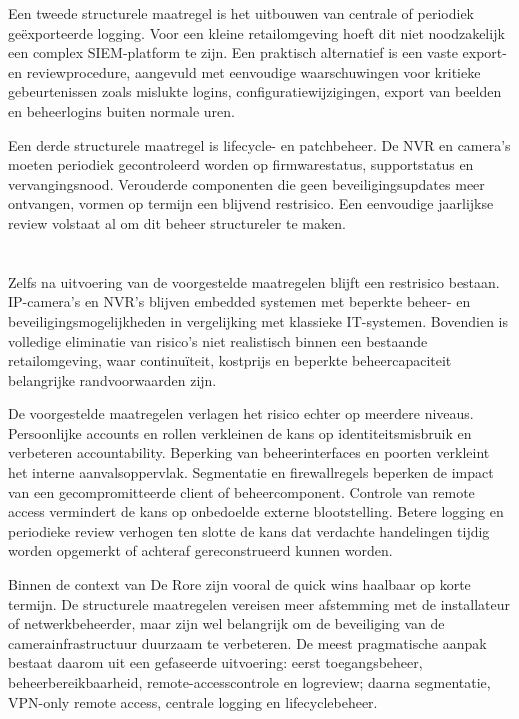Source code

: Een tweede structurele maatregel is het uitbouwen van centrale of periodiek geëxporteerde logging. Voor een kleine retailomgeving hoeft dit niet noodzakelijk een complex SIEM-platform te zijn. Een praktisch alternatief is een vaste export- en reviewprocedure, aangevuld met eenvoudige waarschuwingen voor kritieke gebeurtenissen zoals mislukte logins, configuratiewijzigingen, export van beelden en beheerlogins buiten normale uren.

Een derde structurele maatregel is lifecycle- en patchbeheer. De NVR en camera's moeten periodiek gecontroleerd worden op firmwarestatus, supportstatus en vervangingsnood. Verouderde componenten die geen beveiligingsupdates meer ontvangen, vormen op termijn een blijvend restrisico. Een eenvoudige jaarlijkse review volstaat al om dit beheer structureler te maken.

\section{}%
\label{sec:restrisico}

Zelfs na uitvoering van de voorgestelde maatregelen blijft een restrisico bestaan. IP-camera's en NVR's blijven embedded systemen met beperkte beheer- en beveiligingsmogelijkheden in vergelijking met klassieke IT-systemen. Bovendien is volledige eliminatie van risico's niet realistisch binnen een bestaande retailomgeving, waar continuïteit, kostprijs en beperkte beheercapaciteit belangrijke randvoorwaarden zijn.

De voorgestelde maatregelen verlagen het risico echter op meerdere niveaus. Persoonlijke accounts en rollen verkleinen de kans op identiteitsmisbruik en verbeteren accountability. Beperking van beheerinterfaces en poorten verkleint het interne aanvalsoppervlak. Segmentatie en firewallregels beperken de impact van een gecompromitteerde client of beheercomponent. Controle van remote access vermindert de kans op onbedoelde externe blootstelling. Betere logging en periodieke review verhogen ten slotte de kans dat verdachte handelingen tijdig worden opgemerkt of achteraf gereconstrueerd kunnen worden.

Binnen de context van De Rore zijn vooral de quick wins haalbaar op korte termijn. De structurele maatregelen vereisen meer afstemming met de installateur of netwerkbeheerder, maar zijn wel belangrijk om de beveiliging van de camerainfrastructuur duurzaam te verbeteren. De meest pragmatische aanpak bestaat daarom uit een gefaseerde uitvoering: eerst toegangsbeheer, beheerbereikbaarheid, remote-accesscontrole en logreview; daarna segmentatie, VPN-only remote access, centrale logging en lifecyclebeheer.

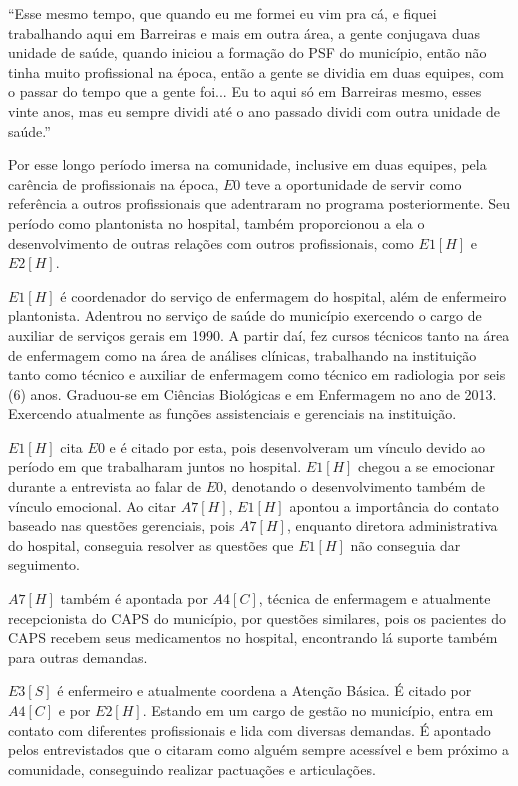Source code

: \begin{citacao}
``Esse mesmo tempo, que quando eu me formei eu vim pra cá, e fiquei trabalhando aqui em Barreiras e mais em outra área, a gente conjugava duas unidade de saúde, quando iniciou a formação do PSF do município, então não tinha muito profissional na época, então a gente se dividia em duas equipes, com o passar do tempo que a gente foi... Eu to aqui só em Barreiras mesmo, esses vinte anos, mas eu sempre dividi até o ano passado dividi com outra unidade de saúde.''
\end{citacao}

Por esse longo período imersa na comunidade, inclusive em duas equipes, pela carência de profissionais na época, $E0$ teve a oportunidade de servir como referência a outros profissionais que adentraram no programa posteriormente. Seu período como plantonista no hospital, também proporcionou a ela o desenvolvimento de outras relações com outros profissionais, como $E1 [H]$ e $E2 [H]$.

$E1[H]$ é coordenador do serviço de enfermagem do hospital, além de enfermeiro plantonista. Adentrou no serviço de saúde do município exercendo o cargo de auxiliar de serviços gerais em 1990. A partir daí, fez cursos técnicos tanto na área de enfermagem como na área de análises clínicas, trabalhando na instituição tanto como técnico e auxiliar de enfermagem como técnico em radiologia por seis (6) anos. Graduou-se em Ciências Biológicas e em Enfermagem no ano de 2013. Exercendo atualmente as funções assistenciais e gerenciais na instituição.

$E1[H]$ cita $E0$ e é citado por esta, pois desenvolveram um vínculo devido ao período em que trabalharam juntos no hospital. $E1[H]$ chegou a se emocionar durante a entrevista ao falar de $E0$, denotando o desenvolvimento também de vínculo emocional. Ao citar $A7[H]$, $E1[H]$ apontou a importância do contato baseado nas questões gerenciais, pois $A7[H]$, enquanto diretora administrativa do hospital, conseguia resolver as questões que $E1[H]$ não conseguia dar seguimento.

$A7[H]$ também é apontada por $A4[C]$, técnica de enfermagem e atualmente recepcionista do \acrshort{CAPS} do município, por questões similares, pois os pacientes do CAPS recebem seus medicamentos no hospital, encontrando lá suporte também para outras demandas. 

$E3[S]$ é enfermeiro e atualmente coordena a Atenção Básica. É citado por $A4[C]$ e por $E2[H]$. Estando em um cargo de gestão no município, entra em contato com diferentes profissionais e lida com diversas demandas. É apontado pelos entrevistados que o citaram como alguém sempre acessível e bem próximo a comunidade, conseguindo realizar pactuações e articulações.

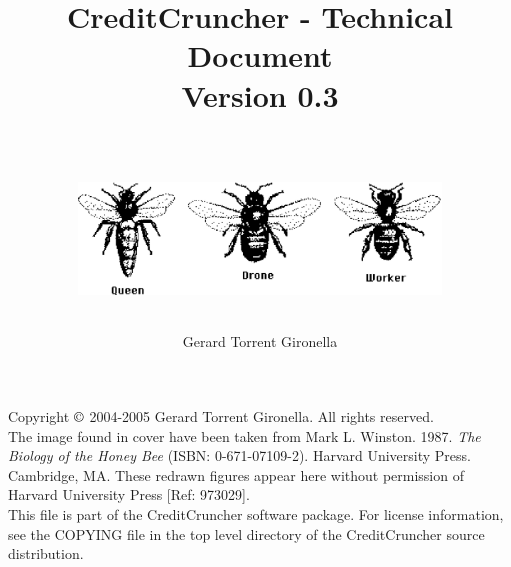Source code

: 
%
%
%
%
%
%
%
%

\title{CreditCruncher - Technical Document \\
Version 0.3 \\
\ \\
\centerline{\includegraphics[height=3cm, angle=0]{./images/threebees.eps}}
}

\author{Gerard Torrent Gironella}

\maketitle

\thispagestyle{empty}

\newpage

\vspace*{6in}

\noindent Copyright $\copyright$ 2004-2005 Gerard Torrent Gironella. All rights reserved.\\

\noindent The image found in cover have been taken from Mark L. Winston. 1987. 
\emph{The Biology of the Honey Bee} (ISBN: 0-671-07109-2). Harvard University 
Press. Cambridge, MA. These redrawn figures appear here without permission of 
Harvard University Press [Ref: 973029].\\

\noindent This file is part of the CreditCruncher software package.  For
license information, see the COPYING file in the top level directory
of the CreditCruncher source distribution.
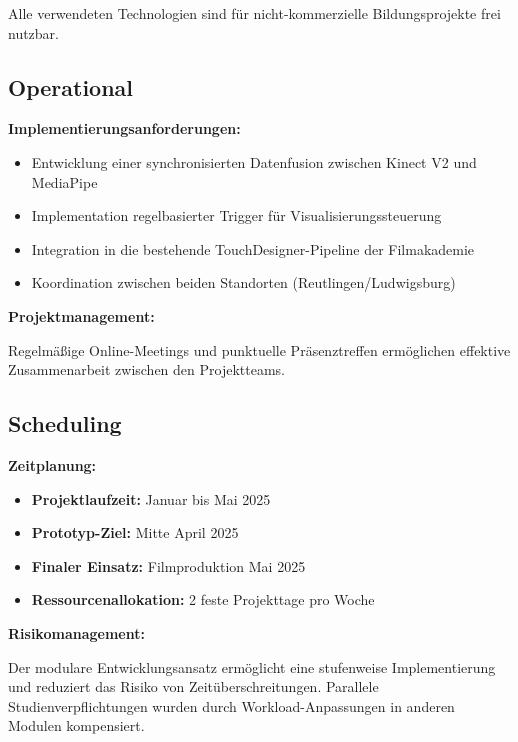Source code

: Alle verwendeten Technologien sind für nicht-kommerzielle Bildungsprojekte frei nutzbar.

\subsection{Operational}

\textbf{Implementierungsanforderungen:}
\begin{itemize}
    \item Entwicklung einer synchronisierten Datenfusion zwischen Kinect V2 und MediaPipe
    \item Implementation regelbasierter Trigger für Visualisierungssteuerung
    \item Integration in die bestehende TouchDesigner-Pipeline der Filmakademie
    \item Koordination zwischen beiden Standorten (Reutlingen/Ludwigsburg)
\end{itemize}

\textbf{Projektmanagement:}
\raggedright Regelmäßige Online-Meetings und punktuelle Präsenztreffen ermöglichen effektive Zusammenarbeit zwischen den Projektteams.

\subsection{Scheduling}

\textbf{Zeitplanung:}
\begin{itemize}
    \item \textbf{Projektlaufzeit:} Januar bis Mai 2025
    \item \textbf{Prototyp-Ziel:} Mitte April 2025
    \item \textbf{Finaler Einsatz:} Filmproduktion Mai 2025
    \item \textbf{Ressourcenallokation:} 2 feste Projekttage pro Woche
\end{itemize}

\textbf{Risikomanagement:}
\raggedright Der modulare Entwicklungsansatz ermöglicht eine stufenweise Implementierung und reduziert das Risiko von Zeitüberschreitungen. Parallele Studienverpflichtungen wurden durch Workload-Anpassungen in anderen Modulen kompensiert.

Work to be completed:
Extract every line from the records above that contains the word "Gironella".

Output:
\author{Gerard Torrent Gironella}
\noindent Copyright $\copyright$ 2004-2005 Gerard Torrent Gironella. All rights reserved.\\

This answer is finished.